## What you are asked to do:
Each line below must be reproduced exactly.

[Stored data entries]
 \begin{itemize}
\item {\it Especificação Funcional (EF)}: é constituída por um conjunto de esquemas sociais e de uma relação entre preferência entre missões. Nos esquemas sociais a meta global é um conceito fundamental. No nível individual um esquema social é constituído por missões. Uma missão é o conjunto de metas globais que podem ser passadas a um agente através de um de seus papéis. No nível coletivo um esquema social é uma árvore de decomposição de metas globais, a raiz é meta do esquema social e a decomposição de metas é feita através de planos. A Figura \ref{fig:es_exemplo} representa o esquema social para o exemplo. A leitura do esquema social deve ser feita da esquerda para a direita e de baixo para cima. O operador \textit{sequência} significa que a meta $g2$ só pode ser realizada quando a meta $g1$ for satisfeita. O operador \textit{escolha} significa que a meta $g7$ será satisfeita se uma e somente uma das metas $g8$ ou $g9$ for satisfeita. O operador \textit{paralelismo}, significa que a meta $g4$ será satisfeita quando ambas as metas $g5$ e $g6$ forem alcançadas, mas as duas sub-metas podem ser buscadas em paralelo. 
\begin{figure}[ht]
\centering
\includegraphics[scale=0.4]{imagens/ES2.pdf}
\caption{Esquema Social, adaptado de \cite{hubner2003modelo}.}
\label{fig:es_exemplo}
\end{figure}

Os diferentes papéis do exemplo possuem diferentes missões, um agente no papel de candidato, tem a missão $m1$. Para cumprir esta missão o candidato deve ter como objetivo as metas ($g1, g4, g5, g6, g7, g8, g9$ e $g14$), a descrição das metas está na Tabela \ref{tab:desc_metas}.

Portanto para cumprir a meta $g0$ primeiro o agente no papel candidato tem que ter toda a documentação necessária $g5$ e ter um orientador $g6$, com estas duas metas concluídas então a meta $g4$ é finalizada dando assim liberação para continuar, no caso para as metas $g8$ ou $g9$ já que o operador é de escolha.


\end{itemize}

## Solution for this task:
 \begin{itemize}
\item {\it Especificação Funcional (EF)}: é constituída por um conjunto de esquemas sociais e de uma relação entre preferência entre missões. Nos esquemas sociais a meta global é um conceito fundamental. No nível individual um esquema social é constituído por missões. Uma missão é o conjunto de metas globais que podem ser passadas a um agente através de um de seus papéis. No nível coletivo um esquema social é uma árvore de decomposição de metas globais, a raiz é meta do esquema social e a decomposição de metas é feita através de planos. A Figura \ref{fig:es_exemplo} representa o esquema social para o exemplo. A leitura do esquema social deve ser feita da esquerda para a direita e de baixo para cima. O operador \textit{sequência} significa que a meta $g2$ só pode ser realizada quando a meta $g1$ for satisfeita. O operador \textit{escolha} significa que a meta $g7$ será satisfeita se uma e somente uma das metas $g8$ ou $g9$ for satisfeita. O operador \textit{paralelismo}, significa que a meta $g4$ será satisfeita quando ambas as metas $g5$ e $g6$ forem alcançadas, mas as duas sub-metas podem ser buscadas em paralelo. 
\begin{figure}[ht]
\centering
\includegraphics[scale=0.4]{imagens/ES2.pdf}
\caption{Esquema Social, adaptado de \cite{hubner2003modelo}.}
\label{fig:es_exemplo}
\end{figure}

Os diferentes papéis do exemplo possuem diferentes missões, um agente no papel de candidato, tem a missão $m1$. Para cumprir esta missão o candidato deve ter como objetivo as metas ($g1, g4, g5, g6, g7, g8, g9$ e $g14$), a descrição das metas está na Tabela \ref{tab:desc_metas}.

Portanto para cumprir a meta $g0$ primeiro o agente no papel candidato tem que ter toda a documentação necessária $g5$ e ter um orientador $g6$, com estas duas metas concluídas então a meta $g4$ é finalizada dando assim liberação para continuar, no caso para as metas $g8$ ou $g9$ já que o operador é de escolha.


\end{itemize}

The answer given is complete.